» **Exercise**: Using the records below, report how many lines hold "Rule", with no extra text.

(Document images with source code)
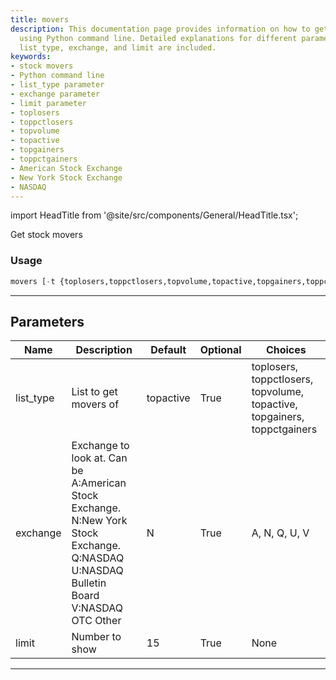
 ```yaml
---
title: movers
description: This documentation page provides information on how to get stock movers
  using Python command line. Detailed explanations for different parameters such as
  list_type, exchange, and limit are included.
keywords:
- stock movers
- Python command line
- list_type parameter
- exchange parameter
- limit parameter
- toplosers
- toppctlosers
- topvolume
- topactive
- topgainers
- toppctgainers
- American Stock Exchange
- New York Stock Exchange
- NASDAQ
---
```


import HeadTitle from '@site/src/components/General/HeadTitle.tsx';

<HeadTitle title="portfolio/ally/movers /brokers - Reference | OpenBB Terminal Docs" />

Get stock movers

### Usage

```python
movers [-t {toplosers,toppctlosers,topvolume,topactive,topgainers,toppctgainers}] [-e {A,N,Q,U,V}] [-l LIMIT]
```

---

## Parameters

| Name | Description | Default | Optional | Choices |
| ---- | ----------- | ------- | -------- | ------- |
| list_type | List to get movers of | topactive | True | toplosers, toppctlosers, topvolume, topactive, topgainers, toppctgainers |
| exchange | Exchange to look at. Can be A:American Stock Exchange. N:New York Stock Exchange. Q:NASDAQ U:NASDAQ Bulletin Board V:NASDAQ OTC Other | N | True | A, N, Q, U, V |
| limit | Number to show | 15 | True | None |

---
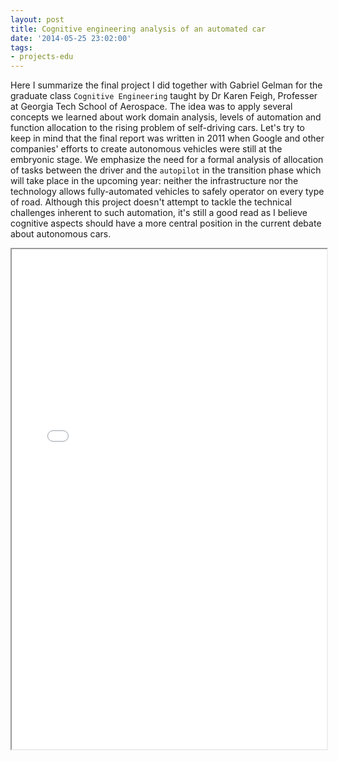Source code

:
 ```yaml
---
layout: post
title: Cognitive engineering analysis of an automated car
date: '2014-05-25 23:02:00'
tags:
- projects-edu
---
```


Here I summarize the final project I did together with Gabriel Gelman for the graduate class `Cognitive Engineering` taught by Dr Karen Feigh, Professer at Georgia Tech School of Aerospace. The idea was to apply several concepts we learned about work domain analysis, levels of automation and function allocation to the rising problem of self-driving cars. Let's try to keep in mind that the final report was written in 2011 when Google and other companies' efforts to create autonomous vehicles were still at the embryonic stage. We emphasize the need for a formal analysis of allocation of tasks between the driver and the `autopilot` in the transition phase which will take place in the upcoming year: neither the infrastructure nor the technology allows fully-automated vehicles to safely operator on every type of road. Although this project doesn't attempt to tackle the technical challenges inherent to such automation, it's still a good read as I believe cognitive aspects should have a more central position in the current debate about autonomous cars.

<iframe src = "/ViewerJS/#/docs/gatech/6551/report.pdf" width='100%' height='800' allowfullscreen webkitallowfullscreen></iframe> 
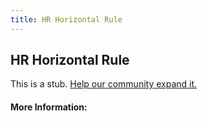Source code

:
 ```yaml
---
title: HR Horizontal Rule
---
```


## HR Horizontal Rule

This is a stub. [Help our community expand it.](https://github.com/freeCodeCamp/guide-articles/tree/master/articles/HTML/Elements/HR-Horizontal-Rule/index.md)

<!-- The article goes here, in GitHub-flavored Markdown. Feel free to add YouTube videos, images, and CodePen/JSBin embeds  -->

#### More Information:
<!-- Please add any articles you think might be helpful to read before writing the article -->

...

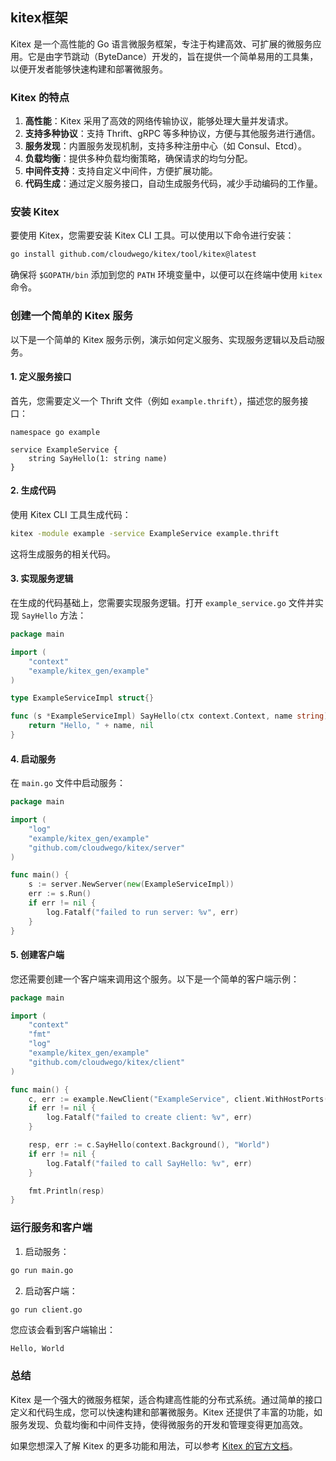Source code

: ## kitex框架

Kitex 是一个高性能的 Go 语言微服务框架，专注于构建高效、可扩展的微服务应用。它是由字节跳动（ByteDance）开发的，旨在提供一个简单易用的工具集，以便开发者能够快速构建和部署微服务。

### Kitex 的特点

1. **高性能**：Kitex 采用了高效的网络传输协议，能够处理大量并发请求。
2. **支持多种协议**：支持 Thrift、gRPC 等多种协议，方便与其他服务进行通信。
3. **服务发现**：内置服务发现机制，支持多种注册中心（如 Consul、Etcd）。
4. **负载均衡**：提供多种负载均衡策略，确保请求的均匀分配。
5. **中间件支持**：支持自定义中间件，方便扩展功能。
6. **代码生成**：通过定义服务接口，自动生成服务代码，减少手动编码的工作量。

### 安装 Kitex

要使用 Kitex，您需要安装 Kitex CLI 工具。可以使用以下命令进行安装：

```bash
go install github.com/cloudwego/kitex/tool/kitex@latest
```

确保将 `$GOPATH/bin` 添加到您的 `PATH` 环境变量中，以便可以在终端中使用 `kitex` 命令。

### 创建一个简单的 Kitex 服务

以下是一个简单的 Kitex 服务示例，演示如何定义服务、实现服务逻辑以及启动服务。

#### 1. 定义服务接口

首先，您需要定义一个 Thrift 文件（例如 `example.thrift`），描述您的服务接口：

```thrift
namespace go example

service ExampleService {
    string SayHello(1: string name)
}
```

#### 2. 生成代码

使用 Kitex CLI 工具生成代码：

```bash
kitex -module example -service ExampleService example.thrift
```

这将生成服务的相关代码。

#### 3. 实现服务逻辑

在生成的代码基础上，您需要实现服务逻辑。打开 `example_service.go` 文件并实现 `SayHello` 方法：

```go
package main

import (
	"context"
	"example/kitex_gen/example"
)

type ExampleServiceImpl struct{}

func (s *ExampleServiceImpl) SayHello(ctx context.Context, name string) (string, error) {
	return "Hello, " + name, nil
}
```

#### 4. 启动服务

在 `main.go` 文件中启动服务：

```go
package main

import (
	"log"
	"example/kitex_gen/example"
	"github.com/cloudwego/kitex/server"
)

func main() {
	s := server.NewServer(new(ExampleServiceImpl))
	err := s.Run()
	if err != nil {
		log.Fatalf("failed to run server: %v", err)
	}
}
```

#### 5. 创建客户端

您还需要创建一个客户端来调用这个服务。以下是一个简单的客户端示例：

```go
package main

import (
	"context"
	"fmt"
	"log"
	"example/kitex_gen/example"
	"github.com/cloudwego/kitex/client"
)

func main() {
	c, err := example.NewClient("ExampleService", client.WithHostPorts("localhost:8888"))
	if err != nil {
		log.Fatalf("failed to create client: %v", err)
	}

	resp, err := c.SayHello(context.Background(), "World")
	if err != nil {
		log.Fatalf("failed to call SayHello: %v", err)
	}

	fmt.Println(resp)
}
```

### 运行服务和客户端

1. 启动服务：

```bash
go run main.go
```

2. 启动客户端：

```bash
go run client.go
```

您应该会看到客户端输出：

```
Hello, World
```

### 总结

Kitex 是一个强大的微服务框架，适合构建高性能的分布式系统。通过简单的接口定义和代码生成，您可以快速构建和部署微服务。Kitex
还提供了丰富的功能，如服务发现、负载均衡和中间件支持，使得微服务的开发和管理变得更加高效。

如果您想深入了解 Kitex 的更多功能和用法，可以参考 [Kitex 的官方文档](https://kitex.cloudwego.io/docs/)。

» **Solution for this task**: 3